Your instructions:
What lines of the listing include the string "stuff"? Show them all.

Available records:
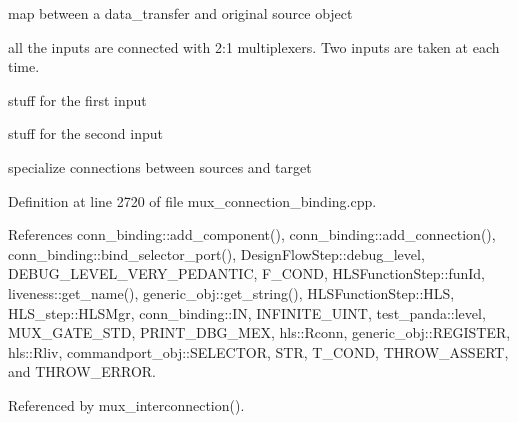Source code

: map between a data\+\_\+transfer and original source object

all the inputs are connected with 2\+:1 multiplexers. Two inputs are taken at each time.

stuff for the first input

stuff for the second input

specialize connections between sources and target 

Definition at line 2720 of file mux\+\_\+connection\+\_\+binding.\+cpp.



References conn\+\_\+binding\+::add\+\_\+component(), conn\+\_\+binding\+::add\+\_\+connection(), conn\+\_\+binding\+::bind\+\_\+selector\+\_\+port(), Design\+Flow\+Step\+::debug\+\_\+level, D\+E\+B\+U\+G\+\_\+\+L\+E\+V\+E\+L\+\_\+\+V\+E\+R\+Y\+\_\+\+P\+E\+D\+A\+N\+T\+IC, F\+\_\+\+C\+O\+ND, H\+L\+S\+Function\+Step\+::fun\+Id, liveness\+::get\+\_\+name(), generic\+\_\+obj\+::get\+\_\+string(), H\+L\+S\+Function\+Step\+::\+H\+LS, H\+L\+S\+\_\+step\+::\+H\+L\+S\+Mgr, conn\+\_\+binding\+::\+IN, I\+N\+F\+I\+N\+I\+T\+E\+\_\+\+U\+I\+NT, test\+\_\+panda\+::level, M\+U\+X\+\_\+\+G\+A\+T\+E\+\_\+\+S\+TD, P\+R\+I\+N\+T\+\_\+\+D\+B\+G\+\_\+\+M\+EX, hls\+::\+Rconn, generic\+\_\+obj\+::\+R\+E\+G\+I\+S\+T\+ER, hls\+::\+Rliv, commandport\+\_\+obj\+::\+S\+E\+L\+E\+C\+T\+OR, S\+TR, T\+\_\+\+C\+O\+ND, T\+H\+R\+O\+W\+\_\+\+A\+S\+S\+E\+RT, and T\+H\+R\+O\+W\+\_\+\+E\+R\+R\+OR.



Referenced by mux\+\_\+interconnection().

Written reply:
stuff for the first input
stuff for the second input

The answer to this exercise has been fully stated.